Acteur

Actrice

Acteurs en costumes d'époque plaisantant tout en attendant les prises de vue filmées.
Une actrice à Cracovie, théâtre du kaléidoscope (mai 2018).

Un acteur ou comédien (au masculin) ou une actrice ou comédienne (au féminin) prête son physique ou sa voix à un personnage fictif dans une pièce de théâtre, dans un film, à la télévision, un jeu vidéo ou à la radio, dans une démarche artistique.

Les différentes conventions collectives du spectacle vivant et de l'audiovisuel attribuent des noms différents au même emploi : l'interprétation d'un rôle. Si l'appellation d'artiste interprète (ou artiste-interprète) réunit les artistes dramatiques, chorégraphiques, lyriques, de variétés (music-hall), de cirque ainsi que les musiciens (non solistes) dans la Convention collective nationale des artistes engagés pour les émissions de télévision, Radio France a conservé sur les fiches de paie la dénomination « Artiste dramatique » pour l'interprétation des fictions et feuilletons radiophoniques.
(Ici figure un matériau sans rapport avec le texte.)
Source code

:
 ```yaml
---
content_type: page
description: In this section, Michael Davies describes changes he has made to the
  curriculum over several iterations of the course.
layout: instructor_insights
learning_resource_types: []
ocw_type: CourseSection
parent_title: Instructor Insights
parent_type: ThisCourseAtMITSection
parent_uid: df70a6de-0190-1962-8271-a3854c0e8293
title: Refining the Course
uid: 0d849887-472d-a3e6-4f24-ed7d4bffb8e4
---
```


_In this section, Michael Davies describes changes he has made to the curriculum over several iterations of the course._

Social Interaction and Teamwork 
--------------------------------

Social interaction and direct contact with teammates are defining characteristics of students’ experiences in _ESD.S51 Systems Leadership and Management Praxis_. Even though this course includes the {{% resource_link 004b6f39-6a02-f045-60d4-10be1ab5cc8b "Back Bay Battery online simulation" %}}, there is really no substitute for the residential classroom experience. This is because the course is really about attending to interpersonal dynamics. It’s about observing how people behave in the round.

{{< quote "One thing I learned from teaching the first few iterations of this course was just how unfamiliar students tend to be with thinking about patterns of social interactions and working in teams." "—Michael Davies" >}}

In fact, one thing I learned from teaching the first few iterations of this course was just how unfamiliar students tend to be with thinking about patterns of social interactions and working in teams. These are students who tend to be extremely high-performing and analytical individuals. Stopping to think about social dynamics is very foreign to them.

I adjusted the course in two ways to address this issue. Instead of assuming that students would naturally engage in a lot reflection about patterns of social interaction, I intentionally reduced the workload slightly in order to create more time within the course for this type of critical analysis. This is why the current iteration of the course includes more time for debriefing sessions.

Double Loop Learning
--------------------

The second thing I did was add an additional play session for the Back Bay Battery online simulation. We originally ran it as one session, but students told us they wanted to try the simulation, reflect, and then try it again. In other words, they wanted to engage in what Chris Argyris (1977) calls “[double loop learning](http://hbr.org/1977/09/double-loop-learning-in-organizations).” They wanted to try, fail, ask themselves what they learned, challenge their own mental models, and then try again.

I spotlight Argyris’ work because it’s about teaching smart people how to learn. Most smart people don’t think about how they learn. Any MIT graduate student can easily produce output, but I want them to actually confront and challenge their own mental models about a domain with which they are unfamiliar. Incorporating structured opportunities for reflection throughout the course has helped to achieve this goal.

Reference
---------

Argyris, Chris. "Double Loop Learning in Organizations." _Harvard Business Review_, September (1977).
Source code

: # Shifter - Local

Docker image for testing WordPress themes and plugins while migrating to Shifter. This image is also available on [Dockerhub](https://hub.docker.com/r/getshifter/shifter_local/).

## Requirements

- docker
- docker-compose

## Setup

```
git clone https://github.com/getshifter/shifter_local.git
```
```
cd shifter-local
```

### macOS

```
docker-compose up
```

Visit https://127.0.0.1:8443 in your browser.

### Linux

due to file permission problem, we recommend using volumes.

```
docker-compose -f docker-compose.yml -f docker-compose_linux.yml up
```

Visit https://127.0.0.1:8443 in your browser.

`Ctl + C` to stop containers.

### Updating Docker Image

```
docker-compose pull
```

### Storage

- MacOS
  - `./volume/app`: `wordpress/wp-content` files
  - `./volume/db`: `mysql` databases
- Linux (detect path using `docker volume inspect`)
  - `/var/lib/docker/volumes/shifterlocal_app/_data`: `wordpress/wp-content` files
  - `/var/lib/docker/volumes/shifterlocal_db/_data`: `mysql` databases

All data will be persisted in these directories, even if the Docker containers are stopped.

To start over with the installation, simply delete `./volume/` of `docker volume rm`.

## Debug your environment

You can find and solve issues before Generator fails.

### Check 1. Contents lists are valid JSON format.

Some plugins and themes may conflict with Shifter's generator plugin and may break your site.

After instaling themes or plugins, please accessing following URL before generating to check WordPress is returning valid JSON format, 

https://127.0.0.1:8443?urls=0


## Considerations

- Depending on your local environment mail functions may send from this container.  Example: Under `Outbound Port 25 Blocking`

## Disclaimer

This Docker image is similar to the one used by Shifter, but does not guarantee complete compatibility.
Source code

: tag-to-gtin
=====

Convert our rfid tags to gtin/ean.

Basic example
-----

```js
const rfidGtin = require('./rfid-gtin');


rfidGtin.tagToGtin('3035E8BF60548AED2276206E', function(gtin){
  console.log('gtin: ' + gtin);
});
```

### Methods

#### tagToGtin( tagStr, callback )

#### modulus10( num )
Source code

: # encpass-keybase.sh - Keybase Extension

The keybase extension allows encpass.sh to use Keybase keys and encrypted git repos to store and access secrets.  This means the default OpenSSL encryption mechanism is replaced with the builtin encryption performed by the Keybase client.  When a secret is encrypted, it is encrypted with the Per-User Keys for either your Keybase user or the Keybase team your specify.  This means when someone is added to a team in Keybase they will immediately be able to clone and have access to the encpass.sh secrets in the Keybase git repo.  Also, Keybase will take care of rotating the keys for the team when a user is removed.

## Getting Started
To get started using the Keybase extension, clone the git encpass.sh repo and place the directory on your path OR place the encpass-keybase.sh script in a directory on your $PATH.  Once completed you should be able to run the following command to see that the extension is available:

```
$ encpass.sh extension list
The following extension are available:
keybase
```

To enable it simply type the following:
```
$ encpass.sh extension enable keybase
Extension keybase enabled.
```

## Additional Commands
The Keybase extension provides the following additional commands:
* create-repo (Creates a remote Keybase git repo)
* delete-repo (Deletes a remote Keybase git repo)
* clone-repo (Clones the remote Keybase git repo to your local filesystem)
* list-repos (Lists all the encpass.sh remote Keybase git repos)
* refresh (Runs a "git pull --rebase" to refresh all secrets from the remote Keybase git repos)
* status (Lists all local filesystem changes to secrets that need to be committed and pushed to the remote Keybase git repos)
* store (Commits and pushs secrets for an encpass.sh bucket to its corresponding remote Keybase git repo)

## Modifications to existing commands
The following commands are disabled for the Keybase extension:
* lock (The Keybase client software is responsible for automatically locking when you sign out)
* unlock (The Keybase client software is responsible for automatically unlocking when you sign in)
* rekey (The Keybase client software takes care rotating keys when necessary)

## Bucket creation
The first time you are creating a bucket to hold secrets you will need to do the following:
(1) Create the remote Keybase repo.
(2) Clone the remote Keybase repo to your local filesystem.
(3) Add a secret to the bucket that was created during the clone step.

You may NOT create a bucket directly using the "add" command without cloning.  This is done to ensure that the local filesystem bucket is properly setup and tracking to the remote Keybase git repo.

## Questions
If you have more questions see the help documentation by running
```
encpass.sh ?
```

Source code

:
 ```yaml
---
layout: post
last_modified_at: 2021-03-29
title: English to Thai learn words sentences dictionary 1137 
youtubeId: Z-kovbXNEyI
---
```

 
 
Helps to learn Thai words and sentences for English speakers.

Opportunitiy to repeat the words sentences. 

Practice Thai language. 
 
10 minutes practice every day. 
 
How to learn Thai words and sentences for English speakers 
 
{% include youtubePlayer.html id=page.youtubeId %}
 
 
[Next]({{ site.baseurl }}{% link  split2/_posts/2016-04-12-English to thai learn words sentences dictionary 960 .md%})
Étymologiquement, le « comédien » est un acteur plus particulièrement spécialisé dans la comédie (κωμῳδία), de même que le « tragédien » est davantage spécialisé dans la tragédie (τραγῳδία). Les deux grands genres dramatiques traditionnels sont la tragédie et la comédie. Le drame (du latin « drama », emprunté au grec ancien « δρᾶμα / drâma », qui signifie « action (théâtrale), action jouée sur scène, pièce de théâtre ») désigne étymologiquement toute action scénique[1]. Avec le temps, cette distinction s'est estompée dans l'usage : l'art de l'acteur est aujourd'hui désigné en langue française sous le nom de « comédie ». « Jouer la comédie » signifie interpréter un rôle, qu'il s'agisse ou non d'un emploi comique, ou bien simuler quelque chose, comme une maladie.

La distribution est le terme désignant l'ensemble des acteurs choisis (parfois à l'issue d'une audition) pour tenir les rôles d'un film ou d'une pièce de théâtre.

Le principal support de l'acteur est le texte mais il peut également se servir du mime, de la danse ou du chant, selon les besoins de son rôle, notamment dans les comédies musicales.

Étymologie

Provient du mot latin actor, (de même sens qu'en français) qui interprète un personnage dans le cadre d'une mise en scène « celui qui fait, l'exécuteur »[2].

Historique

Le premier acteur serait le grec Thespis[3] (ou Thespus) qui aurait joué en -534 au théâtre d'Athènes pour les fêtes de Dionysos, devenant ainsi le premier à interpréter des paroles, séparément du chœur, dans une pièce de théâtre. Avant lui, les histoires étaient racontées avec des danses ou des chansons, à la troisième personne, mais aucune trace d'histoire racontée à la première personne ne nous est parvenue.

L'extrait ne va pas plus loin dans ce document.